Monsieur le sénateur Jean-Claude Anglars, je n'ai pas connaissance des dégâts causés par les rats taupiers. Ce qui est certain, c'est que les haies favorisent ces prédateurs, il faut être vigilant dans le cadre de l'élevage. Les solutions fondées sur la nature consistent à favoriser les rapaces prédateurs qui permettraient de lutter contre cette prolifération. Je n'ai cependant pas d'expertise spécifique au rat taupier qui pourrait éclairer les travaux de la commission.
Vous avez également posé la question des modalités de tir. Elles ont été travaillées avec les louviers. La règle ne change pas : pas de tir sans attaque. Cependant, en raison de la dynamique démographique positive, il était nécessaire de faire évoluer les équipements des louvetiers, par exemple en lunettes nocturnes. La doctrine d'intervention reste une réponse de défense a posteriori. Les questions des modalités de tirs et des tirs groupés restent ouvertes, dans le respect du statut du loup, afin de permettre aux éleveurs de faire face à l'essor démographique du loup.
Monsieur le sénateur Fabien Genet, vous m'avez également interrogée sur le loup. Le plan loup s'intéresse au statut du patou. La responsabilité pesant aujourd'hui sur l'éleveur peut paraître disproportionnée compte tenu de la nécessité d'adapter les mesures de protection au dynamisme démographique de l'espèce. Les travaux sur le statut du patou sont concertés avec le ministère de l'agriculture, tout comme la question du front de colonisation, notamment par des loups solitaires. Plusieurs départements jusqu'alors épargnés subissent l'arrivée des loups. Au moment où l'on se parle, la protection n'est pas optimale dans certains territoires, qui ne disposent pas des moyens nécessaires pour s'adapter à cette menace nouvelle pour l'élevage. Le plan loup comprend donc une partie sur de nouvelles expérimentations, qui vont du létal au non létal. La philosophie française n'est pas de créer des zones libres de loup et des zones occupées, c'est plutôt de protéger au maximum, même si à certains endroits, comme la zone autour de Roquefort, la protection n'est pas possible en l'état. La politique de protection doit aussi prendre en compte la question des appellations d'origine protégée (AOP) et de la double prédation du loup et de l'ours. La réponse doit être territorialisée. Je serai évidemment aux côtés de votre territoire pour la mise en valeur du beau patrimoine charollais.
M. Michaël Weber. - Vous avez évoqué, madame la ministre, en parlant du Comité national de la biodiversité (CNB), l'importance des indicateurs de suivi et de mesure.

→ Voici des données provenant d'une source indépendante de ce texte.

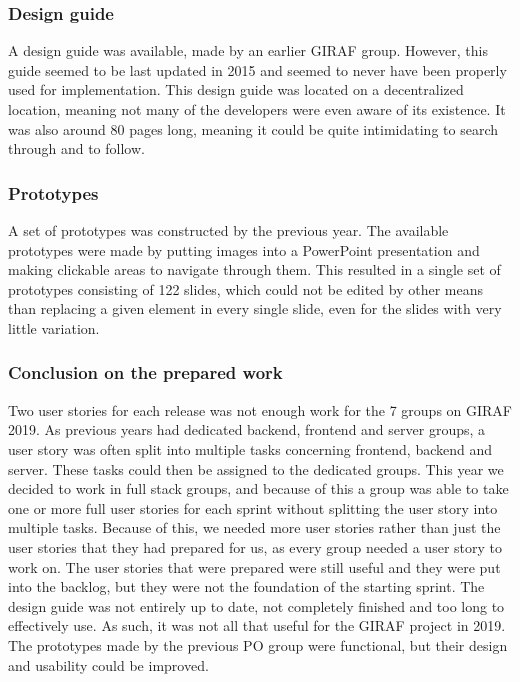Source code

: \subsubsection{Design guide}
A design guide was available, made by an earlier GIRAF group.
However, this guide seemed to be last updated in 2015 and seemed to never have been properly used for implementation.
This design guide was located on a decentralized location, meaning not many of the developers were even aware of its existence.
It was also around 80 pages long, meaning it could be quite intimidating to search through and to follow.

\subsubsection{Prototypes}
A set of prototypes was constructed by the previous year.
The available prototypes were made by putting images into a PowerPoint presentation and making clickable areas to navigate through them.
This resulted in a single set of prototypes consisting of 122 slides, which could not be edited by other means than replacing a given element in every single slide, even for the slides with very little variation.


\subsubsection{Conclusion on the prepared work}
Two user stories for each release was not enough work for the 7 groups on GIRAF 2019. 
As previous years had dedicated backend, frontend and server groups, a user story was often split into multiple tasks concerning frontend, backend and server.
These tasks could then be assigned to the dedicated groups.
This year we decided to work in full stack groups, and because of this a group was able to take one or more full user stories for each sprint without splitting the user story into multiple tasks.
Because of this, we needed more user stories rather than just the user stories that they had prepared for us, as every group needed a user story to work on.
The user stories that were prepared were still useful and they were put into the backlog, but they were not the foundation of the starting sprint.
The design guide was not entirely up to date, not completely finished and too long to effectively use.
As such, it was not all that useful for the GIRAF project in 2019.
The prototypes made by the previous PO group were functional, but their design and usability could be improved.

Lors de mon intervention au CNB en tant que président de la fédération des parcs naturels régionaux de France, j'ai souligné l'importance d'effectuer un bilan de l'impact des choix stratégiques qui ont été faits.
Vous avez parlé de territorialisation, je pense que c'est en effet important : la prise en compte de l'impact sur les territoires et la traduction concrète de cette Stratégie nationale biodiversité sont essentielles. Il y a une multitude de gestionnaires des aires protégées : sur les territoires nous avons les parcs nationaux, les réserves naturelles, les conservatoires d'espaces naturels, les grands sites de France, les parcs naturels régionaux et d'autres outils de protection de la nature, qui sont en réalité le dernier maillon de la mise en oeuvre de cette politique, vers lesquels des moyens devront être fléchés.
La question de la cohérence de la politique se pose également. On ne peut pas valider simplement la stratégie si dans le même temps on constate que le solde entre arrachage et plantation de haies reste négatif. C'est la même chose en ce qui concerne l'utilisation de produits phytosanitaires.
Enfin, vous avez évoqué le projet de création d'un douzième parc national consacré aux zones humides. La mise en oeuvre de ce projet ne va pas de soi, nous avons tous en mémoire le parc national de forêts, pour lequel l'acceptabilité politique et sociale n'a pas été suffisamment travaillée avec les territoires, dans le cadre d'une démarche de contractualisation associant les élus locaux et les habitants. La décision a été prise unilatéralement, alors que les territoires concernés considéraient que la dot était insuffisante pour procéder au mariage.
Je souhaite aussi évoquer les potentiels conflits entre zone d'accélération des énergies renouvelables et espaces naturels. J'ai une inquiétude de ce point de vue : certains élus veulent notamment utiliser les espaces naturels pour l'installation de panneaux photovoltaïques.
Concernant le Loto de la biodiversité, je suis assez sceptique. On parle de la sixième extinction de masse, la vie n'est pas un jeu. Je comprends bien qu'il s'agit d'une manière de dégager des moyens, mais je n'approuve pas l'image qui est donnée de la biodiversité sur notre belle planète.
M. Jacques Fernique. - Depuis le Grenelle de l'environnement, les pouvoirs publics poursuivent le même objectif, stopper puis inverser l'effondrement du vivant en une décennie. Nous n'y arrivons pas. Il ne s'agit pas avec cette stratégie de refaire ce qui n'a pas marché. En ce sens, les avis du Conseil national de protection de la nature (CNPN) et du Comité national de la biodiversité (CNB) sont précieux. J'y trouve des préconisations qui se déclinent en trois axes : des outils juridiques adéquats, des financements sécurisés et un déploiement concret dans les territoires. Sur les outils juridiques, la stratégie pourrait peut-être être adossée à la Charte de l'environnement ou à un texte législatif. Mais surtout, la stratégie doit ensuite être déclinée et mise en oeuvre par un texte réglementaire. Mes collègues ont déjà abordé beaucoup de ces axes. Sur l'articulation dans les territoires, nous parlions d'un troisième document qui déclinerait ces mesures à une échelle plus fine, mais à ma connaissance il n'existe pas. Le Comité national de la biodiversité n'a pas encore vraiment commencé à travailler sur cette articulation entre le national et le régional. Comment déployer, concrètement et efficacement, cette politique dans les territoires ?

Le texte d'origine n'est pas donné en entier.